== Segment start ==

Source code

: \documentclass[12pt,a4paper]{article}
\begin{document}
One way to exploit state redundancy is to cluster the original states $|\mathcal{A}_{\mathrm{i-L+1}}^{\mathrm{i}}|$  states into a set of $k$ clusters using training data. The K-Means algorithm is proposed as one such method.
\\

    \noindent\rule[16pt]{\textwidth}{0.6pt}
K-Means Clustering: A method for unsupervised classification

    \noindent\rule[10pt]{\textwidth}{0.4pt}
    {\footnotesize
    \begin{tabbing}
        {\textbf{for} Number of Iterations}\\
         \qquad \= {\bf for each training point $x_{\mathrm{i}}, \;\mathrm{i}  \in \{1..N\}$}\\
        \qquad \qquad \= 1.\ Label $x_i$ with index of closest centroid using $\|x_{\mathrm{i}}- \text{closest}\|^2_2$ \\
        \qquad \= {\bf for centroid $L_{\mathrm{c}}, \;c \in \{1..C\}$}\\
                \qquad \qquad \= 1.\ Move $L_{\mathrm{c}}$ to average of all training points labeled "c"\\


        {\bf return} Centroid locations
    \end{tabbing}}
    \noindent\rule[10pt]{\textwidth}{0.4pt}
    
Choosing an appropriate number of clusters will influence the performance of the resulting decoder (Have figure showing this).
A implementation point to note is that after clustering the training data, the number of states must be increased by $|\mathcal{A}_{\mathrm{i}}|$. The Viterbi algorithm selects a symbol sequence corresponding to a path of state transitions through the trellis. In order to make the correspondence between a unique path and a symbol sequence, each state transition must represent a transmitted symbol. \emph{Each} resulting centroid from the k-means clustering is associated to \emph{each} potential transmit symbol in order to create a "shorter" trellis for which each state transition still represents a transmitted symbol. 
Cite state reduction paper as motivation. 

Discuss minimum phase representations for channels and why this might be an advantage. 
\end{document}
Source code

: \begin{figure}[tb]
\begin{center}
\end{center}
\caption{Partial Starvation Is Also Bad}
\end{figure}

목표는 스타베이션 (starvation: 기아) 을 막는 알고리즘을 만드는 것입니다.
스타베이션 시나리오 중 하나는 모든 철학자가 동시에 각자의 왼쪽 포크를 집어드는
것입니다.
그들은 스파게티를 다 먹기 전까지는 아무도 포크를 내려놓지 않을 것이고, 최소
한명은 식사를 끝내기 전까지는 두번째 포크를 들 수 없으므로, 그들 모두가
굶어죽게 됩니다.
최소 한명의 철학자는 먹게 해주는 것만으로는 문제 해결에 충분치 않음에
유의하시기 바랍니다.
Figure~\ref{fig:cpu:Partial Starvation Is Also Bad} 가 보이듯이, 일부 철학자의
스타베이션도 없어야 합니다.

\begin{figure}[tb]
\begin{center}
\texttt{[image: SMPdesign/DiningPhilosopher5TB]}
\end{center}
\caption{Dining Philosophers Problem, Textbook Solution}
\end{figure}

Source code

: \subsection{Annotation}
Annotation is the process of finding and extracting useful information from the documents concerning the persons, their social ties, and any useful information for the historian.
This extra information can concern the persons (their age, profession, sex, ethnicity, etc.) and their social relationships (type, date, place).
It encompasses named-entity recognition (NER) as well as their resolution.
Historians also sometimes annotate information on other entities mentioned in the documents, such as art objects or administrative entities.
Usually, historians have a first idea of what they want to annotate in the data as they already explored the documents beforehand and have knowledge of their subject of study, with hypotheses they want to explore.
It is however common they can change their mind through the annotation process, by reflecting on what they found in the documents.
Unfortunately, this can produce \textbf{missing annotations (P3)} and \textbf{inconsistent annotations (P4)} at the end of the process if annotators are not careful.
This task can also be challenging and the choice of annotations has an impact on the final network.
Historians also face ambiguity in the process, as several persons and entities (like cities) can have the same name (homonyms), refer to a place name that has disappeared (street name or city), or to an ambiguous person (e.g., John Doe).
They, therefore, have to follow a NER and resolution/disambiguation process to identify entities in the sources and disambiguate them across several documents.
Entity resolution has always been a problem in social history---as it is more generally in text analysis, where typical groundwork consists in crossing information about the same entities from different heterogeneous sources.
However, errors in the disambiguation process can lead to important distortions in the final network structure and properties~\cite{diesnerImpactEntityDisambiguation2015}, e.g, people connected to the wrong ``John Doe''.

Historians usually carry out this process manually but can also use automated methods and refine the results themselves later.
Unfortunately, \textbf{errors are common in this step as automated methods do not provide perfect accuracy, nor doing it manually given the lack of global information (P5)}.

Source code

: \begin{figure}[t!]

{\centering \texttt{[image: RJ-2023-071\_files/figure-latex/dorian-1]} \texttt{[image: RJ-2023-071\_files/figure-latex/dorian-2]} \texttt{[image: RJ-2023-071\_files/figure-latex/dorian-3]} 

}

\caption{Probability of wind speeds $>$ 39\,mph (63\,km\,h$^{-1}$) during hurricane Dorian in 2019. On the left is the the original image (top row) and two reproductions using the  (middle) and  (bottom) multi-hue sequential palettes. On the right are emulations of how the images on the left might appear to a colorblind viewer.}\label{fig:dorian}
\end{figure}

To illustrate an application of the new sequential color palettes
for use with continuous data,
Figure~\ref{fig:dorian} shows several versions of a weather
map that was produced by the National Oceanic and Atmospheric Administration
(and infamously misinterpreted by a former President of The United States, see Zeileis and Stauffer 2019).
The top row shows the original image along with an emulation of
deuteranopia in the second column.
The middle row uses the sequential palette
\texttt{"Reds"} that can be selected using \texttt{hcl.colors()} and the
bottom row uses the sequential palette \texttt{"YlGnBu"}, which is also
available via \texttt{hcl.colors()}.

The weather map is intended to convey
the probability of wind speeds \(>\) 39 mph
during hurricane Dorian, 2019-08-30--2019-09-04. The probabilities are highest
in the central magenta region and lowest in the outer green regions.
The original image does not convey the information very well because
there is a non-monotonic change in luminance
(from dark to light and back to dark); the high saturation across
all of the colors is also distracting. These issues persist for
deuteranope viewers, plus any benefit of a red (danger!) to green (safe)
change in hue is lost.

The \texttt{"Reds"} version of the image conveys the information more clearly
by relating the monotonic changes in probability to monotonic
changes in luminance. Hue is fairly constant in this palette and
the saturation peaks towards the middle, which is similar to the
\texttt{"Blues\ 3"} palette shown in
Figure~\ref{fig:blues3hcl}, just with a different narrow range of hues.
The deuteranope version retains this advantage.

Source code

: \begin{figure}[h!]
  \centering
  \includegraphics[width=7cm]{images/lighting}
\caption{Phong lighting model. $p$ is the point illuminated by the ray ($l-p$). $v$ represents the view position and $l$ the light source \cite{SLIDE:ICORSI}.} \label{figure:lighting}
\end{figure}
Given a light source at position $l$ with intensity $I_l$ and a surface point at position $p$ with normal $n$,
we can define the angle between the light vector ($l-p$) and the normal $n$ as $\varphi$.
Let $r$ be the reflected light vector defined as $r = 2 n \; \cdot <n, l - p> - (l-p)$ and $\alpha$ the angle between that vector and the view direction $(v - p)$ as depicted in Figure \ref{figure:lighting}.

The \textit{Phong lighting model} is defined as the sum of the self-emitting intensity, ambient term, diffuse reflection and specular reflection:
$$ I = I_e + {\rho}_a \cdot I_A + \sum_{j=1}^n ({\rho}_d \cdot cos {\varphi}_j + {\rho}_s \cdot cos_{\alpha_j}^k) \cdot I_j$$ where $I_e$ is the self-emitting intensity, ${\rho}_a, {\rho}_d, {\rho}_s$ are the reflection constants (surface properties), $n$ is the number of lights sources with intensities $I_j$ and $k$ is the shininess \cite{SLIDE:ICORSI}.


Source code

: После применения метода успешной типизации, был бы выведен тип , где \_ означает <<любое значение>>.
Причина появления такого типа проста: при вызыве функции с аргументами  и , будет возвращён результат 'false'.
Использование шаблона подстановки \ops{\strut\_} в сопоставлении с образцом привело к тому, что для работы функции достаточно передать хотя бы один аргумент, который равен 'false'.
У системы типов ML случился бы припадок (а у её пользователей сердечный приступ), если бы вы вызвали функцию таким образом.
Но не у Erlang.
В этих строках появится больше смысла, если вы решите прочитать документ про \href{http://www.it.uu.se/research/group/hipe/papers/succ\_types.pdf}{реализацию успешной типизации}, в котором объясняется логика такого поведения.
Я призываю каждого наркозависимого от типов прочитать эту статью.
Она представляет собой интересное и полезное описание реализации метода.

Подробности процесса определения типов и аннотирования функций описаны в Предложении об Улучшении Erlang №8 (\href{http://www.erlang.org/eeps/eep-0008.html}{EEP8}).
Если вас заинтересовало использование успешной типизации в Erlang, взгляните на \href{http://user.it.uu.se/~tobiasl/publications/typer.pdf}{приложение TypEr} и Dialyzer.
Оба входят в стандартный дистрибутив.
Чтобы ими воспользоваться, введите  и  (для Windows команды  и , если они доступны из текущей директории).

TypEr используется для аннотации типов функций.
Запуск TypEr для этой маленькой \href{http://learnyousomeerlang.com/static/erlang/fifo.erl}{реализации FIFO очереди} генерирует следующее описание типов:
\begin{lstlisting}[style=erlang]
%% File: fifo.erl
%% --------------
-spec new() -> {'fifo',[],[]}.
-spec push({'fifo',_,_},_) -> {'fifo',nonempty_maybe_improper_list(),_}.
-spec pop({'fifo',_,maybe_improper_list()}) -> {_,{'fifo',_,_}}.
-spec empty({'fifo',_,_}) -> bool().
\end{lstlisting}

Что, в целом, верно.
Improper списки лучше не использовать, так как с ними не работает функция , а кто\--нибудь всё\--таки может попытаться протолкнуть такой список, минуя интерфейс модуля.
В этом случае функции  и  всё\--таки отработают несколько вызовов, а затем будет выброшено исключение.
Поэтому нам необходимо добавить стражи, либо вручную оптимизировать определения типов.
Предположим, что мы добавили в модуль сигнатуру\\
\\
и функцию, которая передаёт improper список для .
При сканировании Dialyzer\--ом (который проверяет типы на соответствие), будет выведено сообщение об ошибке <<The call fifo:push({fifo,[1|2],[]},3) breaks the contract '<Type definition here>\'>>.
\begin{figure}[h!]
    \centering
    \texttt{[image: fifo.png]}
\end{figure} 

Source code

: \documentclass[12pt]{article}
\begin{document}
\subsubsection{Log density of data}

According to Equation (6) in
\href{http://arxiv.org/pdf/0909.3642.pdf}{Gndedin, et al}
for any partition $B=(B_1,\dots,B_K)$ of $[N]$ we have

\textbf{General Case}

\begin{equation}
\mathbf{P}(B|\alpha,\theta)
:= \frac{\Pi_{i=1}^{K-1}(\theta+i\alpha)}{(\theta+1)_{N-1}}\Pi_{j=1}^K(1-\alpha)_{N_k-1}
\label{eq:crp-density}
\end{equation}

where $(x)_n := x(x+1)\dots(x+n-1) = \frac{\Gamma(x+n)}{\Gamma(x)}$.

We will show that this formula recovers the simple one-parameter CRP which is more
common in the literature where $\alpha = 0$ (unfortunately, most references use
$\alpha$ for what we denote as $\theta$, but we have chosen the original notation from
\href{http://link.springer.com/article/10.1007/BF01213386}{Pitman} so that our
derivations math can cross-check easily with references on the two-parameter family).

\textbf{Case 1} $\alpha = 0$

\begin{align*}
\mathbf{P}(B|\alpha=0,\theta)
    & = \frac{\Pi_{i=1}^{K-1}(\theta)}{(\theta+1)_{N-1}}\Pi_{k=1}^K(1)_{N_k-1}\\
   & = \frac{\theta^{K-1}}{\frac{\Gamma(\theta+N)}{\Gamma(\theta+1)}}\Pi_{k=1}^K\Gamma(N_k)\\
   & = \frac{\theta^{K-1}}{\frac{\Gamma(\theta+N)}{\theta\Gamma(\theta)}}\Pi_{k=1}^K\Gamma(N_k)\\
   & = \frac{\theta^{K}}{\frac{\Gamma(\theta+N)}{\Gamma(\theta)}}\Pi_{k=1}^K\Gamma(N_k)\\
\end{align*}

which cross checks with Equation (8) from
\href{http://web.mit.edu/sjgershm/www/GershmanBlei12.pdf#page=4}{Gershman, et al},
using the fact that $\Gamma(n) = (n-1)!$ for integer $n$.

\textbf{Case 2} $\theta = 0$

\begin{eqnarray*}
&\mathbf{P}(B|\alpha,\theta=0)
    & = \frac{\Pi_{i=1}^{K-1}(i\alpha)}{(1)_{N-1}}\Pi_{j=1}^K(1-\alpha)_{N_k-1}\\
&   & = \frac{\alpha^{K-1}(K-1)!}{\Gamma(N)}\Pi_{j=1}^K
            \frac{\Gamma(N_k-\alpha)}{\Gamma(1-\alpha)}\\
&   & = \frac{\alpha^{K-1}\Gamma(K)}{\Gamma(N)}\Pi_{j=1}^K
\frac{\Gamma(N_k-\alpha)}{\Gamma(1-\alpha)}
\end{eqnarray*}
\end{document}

== Segment end ==

### Problem description
Starting at the first line of the entries above, please extract each line up to and including the line with "to average of", unchanged, and add nothing.

### Answer section
Source code

: \documentclass[12pt,a4paper]{article}
\begin{document}
One way to exploit state redundancy is to cluster the original states $|\mathcal{A}_{\mathrm{i-L+1}}^{\mathrm{i}}|$  states into a set of $k$ clusters using training data. The K-Means algorithm is proposed as one such method.
\\

    \noindent\rule[16pt]{\textwidth}{0.6pt}
K-Means Clustering: A method for unsupervised classification

    \noindent\rule[10pt]{\textwidth}{0.4pt}
    {\footnotesize
    \begin{tabbing}
        {\textbf{for} Number of Iterations}\\
         \qquad \= {\bf for each training point $x_{\mathrm{i}}, \;\mathrm{i}  \in \{1..N\}$}\\
        \qquad \qquad \= 1.\ Label $x_i$ with index of closest centroid using $\|x_{\mathrm{i}}- \text{closest}\|^2_2$ \\
        \qquad \= {\bf for centroid $L_{\mathrm{c}}, \;c \in \{1..C\}$}\\
                \qquad \qquad \= 1.\ Move $L_{\mathrm{c}}$ to average of all training points labeled "c"\\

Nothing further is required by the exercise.